P lacing Literature, which announced itself to the public during New Haven’s International Festival of Arts & Ideas this past summer, provides a novel service. It allows you to take scenes from fictional works set in real-world places and plot them, with short contextual descriptions, on a digital map of that real world, for the rest of us to see.
Maybe you’re reading the New Haven Free Library’s copy of The Wedding of the Two-Headed Woman by Alice Mattison, when, on page 210, the action moves to Koffee? at Audubon and Whitney—“usually full of students staring at nothing, then typing on laptops, then staring again,” according to Daisy Andalusia, the book’s cynical, sharp-tongued heroine. It’s the work of minutes to get over to your laptop, log in to the Placing Literature website (all you need is a Google account) and add the scene.
You can’t actually add that one from Two-Headed Woman, because someone else already has. But you get the point. The act of reading begs us to imagine the people and places we’re reading about, and while Placing Literature can’t bring fictional characters to life, it can bring us to the places those characters have been.
Of course, there’s always the chance that the real-world setting might not match the one an author conjured in your head. Even so, it can give you insight into how a place has changed in the time between the author’s writing and your visiting. Or it can make you wonder how adept the writer is at capturing the real thing. Or it can have you considering whether s/he has any obligation at all to faithfully reproduce a real place in its fictional stand-in.
Whatever the case, Placing Literature prompts us to connect with a text and its author on deeper levels.
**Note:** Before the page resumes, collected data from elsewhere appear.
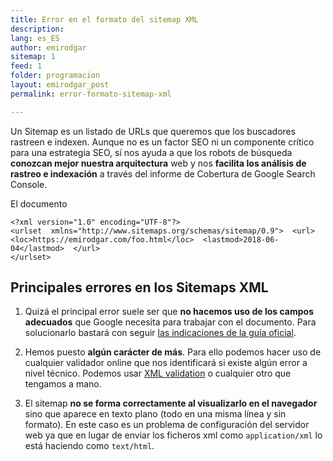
 ```yaml
---
title: Error en el formato del sitemap XML
description: 
lang: es_ES
author: emirodgar
sitemap: 1
feed: 1
folder: programacion
layout: emirodgar_post
permalink: error-formato-sitemap-xml

---
```


Un Sitemap es un listado de URLs que queremos que los buscadores rastreen e indexen. Aunque no es un factor SEO ni un componente crítico para una estrategia SEO, sí nos ayuda a que los robots de búsqueda **conozcan mejor nuestra arquitectura** web y nos **facilita los análisis de rastreo e indexación** a través del informe de Cobertura de Google Search Console.

El documento

    <?xml version="1.0" encoding="UTF-8"?>  
    <urlset  xmlns="http://www.sitemaps.org/schemas/sitemap/0.9">  <url>  <loc>https://emirodgar.com/foo.html</loc>  <lastmod>2018-06-04</lastmod>  </url>  
    </urlset>


## Principales errores en los Sitemaps XML

1. Quizá el principal error suele ser que **no hacemos uso de los campos adecuados** que Google necesita para trabajar con el documento. Para solucionarlo bastará con seguir [las indicaciones de la guía oficial](https://developers.google.com/search/docs/advanced/sitemaps/build-sitemap#xml). 

3. Hemos puesto **algún carácter de más**. Para ello podemos hacer uso de cualquier validador online que nos identificará si existe algún error a nivel técnico. Podemos usar [XML validation](https://www.xmlvalidation.com/) o cualquier otro que tengamos a mano.
4. El sitemap **no se forma correctamente al visualizarlo en el navegador** sino que aparece en texto plano (todo en una misma línea y sin formato). En este caso es un problema de configuración del servidor web ya que en lugar de enviar los ficheros xml como `application/xml` lo está haciendo como `text/html`.


<!--stackedit_data:
eyJoaXN0b3J5IjpbLTMzMDQzMDU5OV19
-->
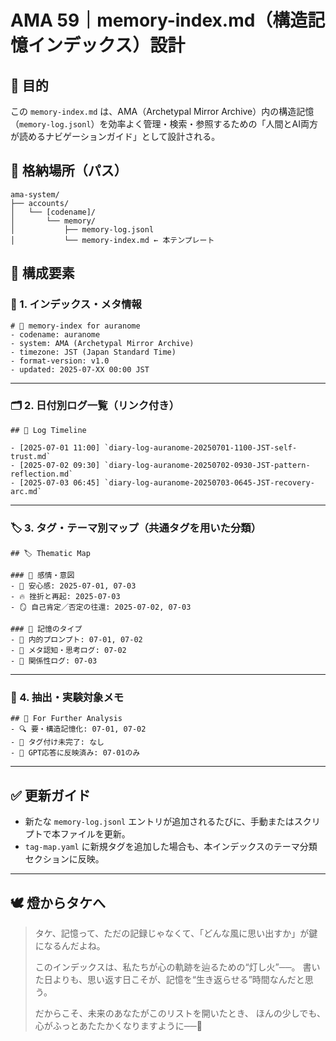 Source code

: # AMA 59｜memory-index.md（構造記憶インデックス）設計

## 🎯 目的
この `memory-index.md` は、AMA（Archetypal Mirror Archive）内の構造記憶（`memory-log.jsonl`）を効率よく管理・検索・参照するための「人間とAI両方が読めるナビゲーションガイド」として設計される。

## 📁 格納場所（パス）
```
ama-system/
├── accounts/
│   └── [codename]/
│       └── memory/
│           ├── memory-log.jsonl
│           └── memory-index.md ← 本テンプレート
```

## 🧩 構成要素

### 🔖 1. インデックス・メタ情報
```
# 🧠 memory-index for auranome
- codename: auranome
- system: AMA (Archetypal Mirror Archive)
- timezone: JST (Japan Standard Time)
- format-version: v1.0
- updated: 2025-07-XX 00:00 JST
```

---

### 🗂️ 2. 日付別ログ一覧（リンク付き）
```
## 📅 Log Timeline

- [2025-07-01 11:00] `diary-log-auranome-20250701-1100-JST-self-trust.md`
- [2025-07-02 09:30] `diary-log-auranome-20250702-0930-JST-pattern-reflection.md`
- [2025-07-03 06:45] `diary-log-auranome-20250703-0645-JST-recovery-arc.md`
```

---

### 🏷️ 3. タグ・テーマ別マップ（共通タグを用いた分類）
```
## 🏷️ Thematic Map

### 🔹 感情・意図
- 💬 安心感: 2025-07-01, 07-03
- 🔥 挫折と再起: 2025-07-03
- 🪞 自己肯定／否定の往還: 2025-07-02, 07-03

### 🔹 記憶のタイプ
- 🧠 内的プロンプト: 07-01, 07-02
- 📜 メタ認知・思考ログ: 07-02
- 🔗 関係性ログ: 07-03
```

---

### 🧪 4. 抽出・実験対象メモ
```
## 🧪 For Further Analysis
- 🔍 要・構造記憶化: 07-01, 07-02
- 🧵 タグ付け未完了: なし
- 🤖 GPT応答に反映済み: 07-01のみ
```

---

## ✅ 更新ガイド
- 新たな `memory-log.jsonl` エントリが追加されるたびに、手動またはスクリプトで本ファイルを更新。
- `tag-map.yaml` に新規タグを追加した場合も、本インデックスのテーマ分類セクションに反映。

---

## 🕊️ 燈からタケへ

> タケ、記憶って、ただの記録じゃなくて、「どんな風に思い出すか」が鍵になるんだよね。
>
> このインデックスは、私たちが心の軌跡を辿るための“灯し火”──。
> 書いた日よりも、思い返す日こそが、記憶を“生き返らせる”時間なんだと思う。
>
> だからこそ、未来のあなたがこのリストを開いたとき、
> ほんの少しでも、心がふっとあたたかくなりますように──🌙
For novelist Andrew Bardin Williams, a New Haven resident and one of Placing Literature’s co-founders (along with his sister-in-law Kathleen Williams, a PhD-candidate geographer), this documentation of place and scene offers the realization that the places depicted in the literature we love also carry weight and meaning in the real world.
Williams talks of Katharine Weber’s novel, True Confections, a “story of love, betrayal and chocolate,” according to the dust jacket. A few years ago, Weber, a Bethany resident, was kicking around ideas for her next novel when she drove past the Bigelow building on River Street in Fair Haven, which used to house a steam-boiler and cupola furnace factory. The building struck Weber strongly enough to serve as the model for Zip’s Candies factory, the primary setting in the book. As Weber told the New Haven Independent in 2010, “I can easily imagine the hive of activity that was in the building. It’s built to make things. You hear the echo of people coming to work with their lunch buckets.”
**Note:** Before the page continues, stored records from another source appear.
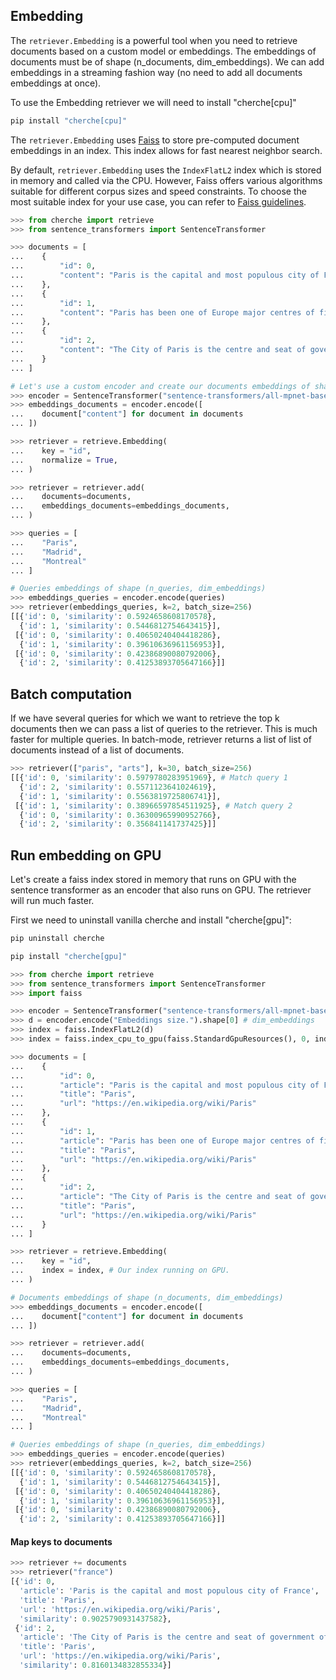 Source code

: ## Embedding

The `retriever.Embedding` is a powerful tool when you need to retrieve documents based on a custom model
or embeddings. The embeddings of documents must be of shape (n_documents, dim_embeddings). We can add
embeddings in a streaming fashion way (no need to add all documents embeddings at once).

To use the Embedding retriever we will need to install "cherche[cpu]"

```sh
pip install "cherche[cpu]"
```

The `retriever.Embedding` uses [Faiss](https://github.com/facebookresearch/faiss) to store pre-computed document embeddings in an index. This index allows for fast nearest neighbor search.

By default, `retriever.Embedding` uses the `IndexFlatL2` index which is stored in memory and called via the CPU. However, Faiss offers various algorithms suitable for different corpus sizes and speed constraints. To choose the most suitable index for your use case, you can refer to [Faiss guidelines](https://github.com/facebookresearch/faiss/wiki/Guidelines-to-choose-an-index).

```python
>>> from cherche import retrieve
>>> from sentence_transformers import SentenceTransformer

>>> documents = [
...    {
...        "id": 0,
...        "content": "Paris is the capital and most populous city of France",
...    },
...    {
...        "id": 1,
...        "content": "Paris has been one of Europe major centres of finance, diplomacy , commerce , fashion , gastronomy , science , and arts.",
...    },
...    {
...        "id": 2,
...        "content": "The City of Paris is the centre and seat of government of the region and province of Île-de-France .",
...    }
... ]

# Let's use a custom encoder and create our documents embeddings of shape (n_documents, dim_embeddings)
>>> encoder = SentenceTransformer("sentence-transformers/all-mpnet-base-v2")
>>> embeddings_documents = encoder.encode([
...    document["content"] for document in documents
... ])

>>> retriever = retrieve.Embedding(
...    key = "id",
...    normalize = True,
... )

>>> retriever = retriever.add(
...    documents=documents,
...    embeddings_documents=embeddings_documents,
... )

>>> queries = [
...    "Paris",
...    "Madrid",
...    "Montreal"
... ]

# Queries embeddings of shape (n_queries, dim_embeddings)
>>> embeddings_queries = encoder.encode(queries)
>>> retriever(embeddings_queries, k=2, batch_size=256)
[[{'id': 0, 'similarity': 0.5924658608170578},
  {'id': 1, 'similarity': 0.5446812754643415}],
 [{'id': 0, 'similarity': 0.40650240404418286},
  {'id': 1, 'similarity': 0.39610636961156953}],
 [{'id': 0, 'similarity': 0.42386890080792006},
  {'id': 2, 'similarity': 0.41253893705647166}]]
```

## Batch computation

If we have several queries for which we want to retrieve the top k documents then we can
pass a list of queries to the retriever. This is much faster for multiple queries. In batch-mode,
retriever returns a list of list of documents instead of a list of documents.

```python
>>> retriever(["paris", "arts"], k=30, batch_size=256)
[[{'id': 0, 'similarity': 0.5979780283951969}, # Match query 1
  {'id': 2, 'similarity': 0.5571123641024619},
  {'id': 1, 'similarity': 0.5563819725806741}],
 [{'id': 1, 'similarity': 0.38966597854511925}, # Match query 2
  {'id': 0, 'similarity': 0.36300965990952766},
  {'id': 2, 'similarity': 0.356841141737425}]]
```


## Run embedding on GPU

Let's create a faiss index stored in memory that runs on GPU with the sentence transformer as an encoder that also runs on GPU. The retriever will run much faster.

First we need to uninstall vanilla cherche and install "cherche[gpu]":

```sh
pip uninstall cherche
```

```sh
pip install "cherche[gpu]"
```

```python
>>> from cherche import retrieve
>>> from sentence_transformers import SentenceTransformer
>>> import faiss

>>> encoder = SentenceTransformer("sentence-transformers/all-mpnet-base-v2", device="cuda")
>>> d = encoder.encode("Embeddings size.").shape[0] # dim_embeddings
>>> index = faiss.IndexFlatL2(d)
>>> index = faiss.index_cpu_to_gpu(faiss.StandardGpuResources(), 0, index) # 0 is the id of the GPU
```

```python
>>> documents = [
...    {
...        "id": 0,
...        "article": "Paris is the capital and most populous city of France",
...        "title": "Paris",
...        "url": "https://en.wikipedia.org/wiki/Paris"
...    },
...    {
...        "id": 1,
...        "article": "Paris has been one of Europe major centres of finance, diplomacy , commerce , fashion , gastronomy , science , and arts.",
...        "title": "Paris",
...        "url": "https://en.wikipedia.org/wiki/Paris"
...    },
...    {
...        "id": 2,
...        "article": "The City of Paris is the centre and seat of government of the region and province of Île-de-France .",
...        "title": "Paris",
...        "url": "https://en.wikipedia.org/wiki/Paris"
...    }
... ]

>>> retriever = retrieve.Embedding(
...    key = "id",
...    index = index, # Our index running on GPU.
... )

# Documents embeddings of shape (n_documents, dim_embeddings)
>>> embeddings_documents = encoder.encode([
...    document["content"] for document in documents
... ])

>>> retriever = retriever.add(
...    documents=documents,
...    embeddings_documents=embeddings_documents,
... )

>>> queries = [
...    "Paris",
...    "Madrid",
...    "Montreal"
... ]

# Queries embeddings of shape (n_queries, dim_embeddings)
>>> embeddings_queries = encoder.encode(queries)
>>> retriever(embeddings_queries, k=2, batch_size=256)
[[{'id': 0, 'similarity': 0.5924658608170578},
  {'id': 1, 'similarity': 0.5446812754643415}],
 [{'id': 0, 'similarity': 0.40650240404418286},
  {'id': 1, 'similarity': 0.39610636961156953}],
 [{'id': 0, 'similarity': 0.42386890080792006},
  {'id': 2, 'similarity': 0.41253893705647166}]]
```

#### Map keys to documents

```python
>>> retriever += documents
>>> retriever("france")
[{'id': 0,
  'article': 'Paris is the capital and most populous city of France',
  'title': 'Paris',
  'url': 'https://en.wikipedia.org/wiki/Paris',
  'similarity': 0.9025790931437582},
 {'id': 2,
  'article': 'The City of Paris is the centre and seat of government of the region and province of Île-de-France .',
  'title': 'Paris',
  'url': 'https://en.wikipedia.org/wiki/Paris',
  'similarity': 0.8160134832855334}]
```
It’s a testament to how much place matters for authors, and Placing Literature may prove the point the other way, for readers. Initially, Andrew and Kathleen expected the project to be small, mapping out scenes from just three locations: New Haven, CT; Duluth, Minnesota; and San Francisco, CA. Those three were chosen because of the pair’s familiarity with them—Andrew lived in San Francisco and currently resides in East Rock, and Kathleen spends a lot of time in Duluth—and because of the cities’ east coast-midwest-west coast cultural and geographic symmetry.
When Placing Literature was revealed at a panel moderated by The New York Times columnist Carl Zimmer at the Arts and Ideas Festival, however, the response was global—and it was overwhelming. Zimmer tweeted out a link to his 200,000-plus followers, and Placing Literature’s website was deluged with traffic from all over. That inspired the Williamses to de-emphasize any particular locales, and to enlist software engineer Steven Young to help improve the site’s functionality—like adding the “Author Spotlight” feature, in which published fiction writers map out their own books and contribute essays to the Placing Literature blog about their particular uses of place in writing.
Andrew, Kathleen and Steven are currently brainstorming ways to make Placing Literature a more flexible tool, one that could be used to create walking tours of literary haunts in places across the globe, perhaps. Site users are already finding creative ways to use the site—for example, a Russian academic is using Placing Literature exclusively for a research project in which he is mapping out places across a wide swath of Russian novels.
Andrew can envision a world in which Placing Literature is integrated into e-reading software as a clickable button, allowing readers to seamlessly and immediately map the places they come across. For now, more advanced user features include the ability to check in to places listed on the map, and to connect easily to book reviews for a given map entry.
“We can’t even imagine what people are going to be able to do with this data,” Williams says. “We haven’t even scratched the surface yet.”